We need structured, opt-in capture of both protocol traffic and decoded display frames in standard formats that existing tools can open.
Mission and problem statement¶
Add a --capture <DIR> flag that, when specified, writes:
-
Protocol traffic as a pcap file that Wireshark can open and decode. One pcap per channel (main, display, cursor, inputs) with fake TCP/IP headers so Wireshark's TCP dissector works. A SPICE Wireshark dissector plugin can then decode the payloads.
-
Display frames as an MP4 video file with H.264 encoding. Each decoded draw_copy tile is composited onto the surface, and a video frame is emitted after each MARK (frame boundary) message. Variable-rate timestamps so idle periods don't waste space.
Both outputs are written incrementally (streaming) so they work for long sessions without unbounded memory growth.
All capture is opt-in via the --capture flag. When not
specified, zero overhead is added to the normal code path.
Technology choices¶
Pcap: pcap-file + etherparse¶
Both are pure Rust with no system dependencies.
pcap-filewrites pcap/pcapng files incrementally.etherparseconstructs fake Ethernet + IPv4 + TCP headers with correct checksums, so Wireshark decodes the packets as TCP streams.
Each SPICE channel maps to a unique TCP connection (distinct fake source port). Sent packets use one direction, received packets the other.
Alternative considered: raw link type without TCP headers. Rejected because Wireshark's SPICE dissector expects TCP and the fake headers are cheap to construct.
Video: openh264 + mp4¶
openh264bundles Cisco's OpenH264 library (BSD licensed, auto-built). No system dependency to install. Encodes RGBA frames (after conversion to YUV420) to H.264 NAL units.mp4(v0.14, pure Rust) writes H.264 streams into MP4 containers with per-frame timestamps viaMp4Writer.
Variable-rate timestamps are supported — a frame is only emitted when the display actually changes (after MARK), not at a fixed FPS.
Alternative rejected: minimp4 — requires libclang
for bindgen, which isn't available in the devcontainer.
Alternative rejected: y4m — huge files and fixed FPS.
Alternative rejected: rav1e — AV1 encoding too slow.
Open questions¶
- ~~Should we record one video per surface, or composite all surfaces into a single video?~~ Resolved: record a single video from the primary surface (surface 0). If multiple surfaces are created, log a warning and skip video capture for the additional surfaces.

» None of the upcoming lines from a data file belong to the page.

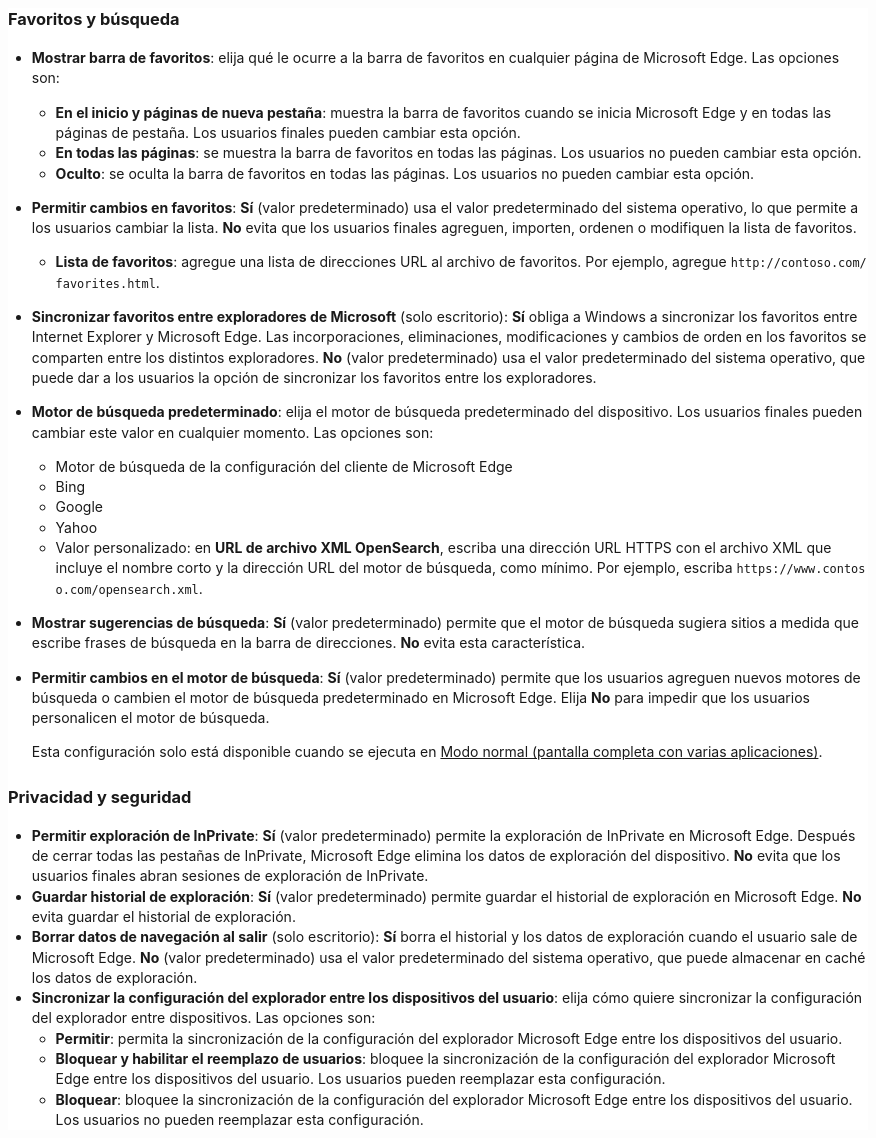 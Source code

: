 ### <a name="favorites-and-search"></a>Favoritos y búsqueda

- **Mostrar barra de favoritos**: elija qué le ocurre a la barra de favoritos en cualquier página de Microsoft Edge. Las opciones son:
  - **En el inicio y páginas de nueva pestaña**: muestra la barra de favoritos cuando se inicia Microsoft Edge y en todas las páginas de pestaña. Los usuarios finales pueden cambiar esta opción.
  - **En todas las páginas**: se muestra la barra de favoritos en todas las páginas. Los usuarios no pueden cambiar esta opción.
  - **Oculto**: se oculta la barra de favoritos en todas las páginas. Los usuarios no pueden cambiar esta opción.
- **Permitir cambios en favoritos**: **Sí** (valor predeterminado) usa el valor predeterminado del sistema operativo, lo que permite a los usuarios cambiar la lista. **No** evita que los usuarios finales agreguen, importen, ordenen o modifiquen la lista de favoritos.
  - **Lista de favoritos**: agregue una lista de direcciones URL al archivo de favoritos. Por ejemplo, agregue `http://contoso.com/favorites.html`.
- **Sincronizar favoritos entre exploradores de Microsoft** (solo escritorio): **Sí** obliga a Windows a sincronizar los favoritos entre Internet Explorer y Microsoft Edge. Las incorporaciones, eliminaciones, modificaciones y cambios de orden en los favoritos se comparten entre los distintos exploradores.  **No** (valor predeterminado) usa el valor predeterminado del sistema operativo, que puede dar a los usuarios la opción de sincronizar los favoritos entre los exploradores.
- **Motor de búsqueda predeterminado**: elija el motor de búsqueda predeterminado del dispositivo. Los usuarios finales pueden cambiar este valor en cualquier momento. Las opciones son:
  - Motor de búsqueda de la configuración del cliente de Microsoft Edge
  - Bing
  - Google
  - Yahoo
  - Valor personalizado: en **URL de archivo XML OpenSearch**, escriba una dirección URL HTTPS con el archivo XML que incluye el nombre corto y la dirección URL del motor de búsqueda, como mínimo. Por ejemplo, escriba `https://www.contoso.com/opensearch.xml`.
- **Mostrar sugerencias de búsqueda**: **Sí** (valor predeterminado) permite que el motor de búsqueda sugiera sitios a medida que escribe frases de búsqueda en la barra de direcciones. **No** evita esta característica.
- **Permitir cambios en el motor de búsqueda**: **Sí** (valor predeterminado) permite que los usuarios agreguen nuevos motores de búsqueda o cambien el motor de búsqueda predeterminado en Microsoft Edge. Elija **No** para impedir que los usuarios personalicen el motor de búsqueda.

  Esta configuración solo está disponible cuando se ejecuta en [Modo normal (pantalla completa con varias aplicaciones)](#use-microsoft-edge-kiosk-mode).

### <a name="privacy-and-security"></a>Privacidad y seguridad

- **Permitir exploración de InPrivate**: **Sí** (valor predeterminado) permite la exploración de InPrivate en Microsoft Edge. Después de cerrar todas las pestañas de InPrivate, Microsoft Edge elimina los datos de exploración del dispositivo. **No** evita que los usuarios finales abran sesiones de exploración de InPrivate.
- **Guardar historial de exploración**: **Sí** (valor predeterminado) permite guardar el historial de exploración en Microsoft Edge. **No** evita guardar el historial de exploración.
- **Borrar datos de navegación al salir** (solo escritorio): **Sí** borra el historial y los datos de exploración cuando el usuario sale de Microsoft Edge. **No** (valor predeterminado) usa el valor predeterminado del sistema operativo, que puede almacenar en caché los datos de exploración.
- **Sincronizar la configuración del explorador entre los dispositivos del usuario**: elija cómo quiere sincronizar la configuración del explorador entre dispositivos. Las opciones son:
  - **Permitir**: permita la sincronización de la configuración del explorador Microsoft Edge entre los dispositivos del usuario.
  - **Bloquear y habilitar el reemplazo de usuarios**: bloquee la sincronización de la configuración del explorador Microsoft Edge entre los dispositivos del usuario. Los usuarios pueden reemplazar esta configuración.
  - **Bloquear**: bloquee la sincronización de la configuración del explorador Microsoft Edge entre los dispositivos del usuario. Los usuarios no pueden reemplazar esta configuración.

- ~~Should the pcap include the TLS-encrypted bytes or the decrypted SPICE payloads?~~ Resolved: decrypted payloads only. TLS-level traffic is not useful for protocol debugging and we only have access to decrypted data in the channel handlers anyway.
- ~~Should we emit a video frame for every draw_copy or
only on MARK boundaries?~~ Resolved: MARK-only.
MARKs are confirmed to arrive from both local QEMU and
real servers via kerbside. Add
--capture-all-drawslater if intermediate tile states are needed. - ~~Do the video crates build inside our Docker
devcontainer?~~ Resolved:
openh264(bundled C, auto-builds) andmp4(pure Rust) both build successfully.minimp4was rejected because it needslibclangfor bindgen. Usingmp4crate (v0.14) for MP4 muxing instead.pcap-fileandetherparsealso build fine (both pure Rust).
Execution¶
| Phase | Plan | Status |
|---|---|---|
| 1. Capture infrastructure | PLAN-capture-phase-01-infra.md | Complete |
| 2. Pcap packet capture | PLAN-capture-phase-02-pcap.md | Complete |
| 3. Video frame capture | PLAN-capture-phase-03-video.md | Complete |
| 4. STYLEGUIDE update | (inline) | Complete |
Phase 1: Capture infrastructure¶
- Add
--capture <DIR>CLI flag toArgsinconfig.rs. - Create a
capturemodule with aCaptureSessionstruct. CaptureSession::new(dir: PathBuf)creates the output directory and initialises writers.CaptureSessionis wrapped inArc<Option<CaptureSession>>and passed to all channel constructors.- When
None, all capture methods are no-ops (zero overhead). - Add
capture::is_enabled() -> boolglobal check. - Store the session start timestamp for relative timing.
Phase 2: Pcap packet capture¶
- Add
pcap-fileandetherparsedependencies. - Create
capture::PcapWriterthat wrapspcap_file::PcapWriter. - One pcap file per channel:
main.pcap,display.pcap,cursor.pcap,inputs.pcap. - Each channel gets a
capture_sent(&[u8])andcapture_received(&[u8])method call insend()and the read loop. - Construct fake TCP/IP headers using
etherparse: - Source IP
10.0.0.1, dest IP10.0.0.2. - Source port = channel type (1=main, 2=display, etc), dest port = 5900.
- Sent packets: client → server direction.
- Received packets: server → client direction.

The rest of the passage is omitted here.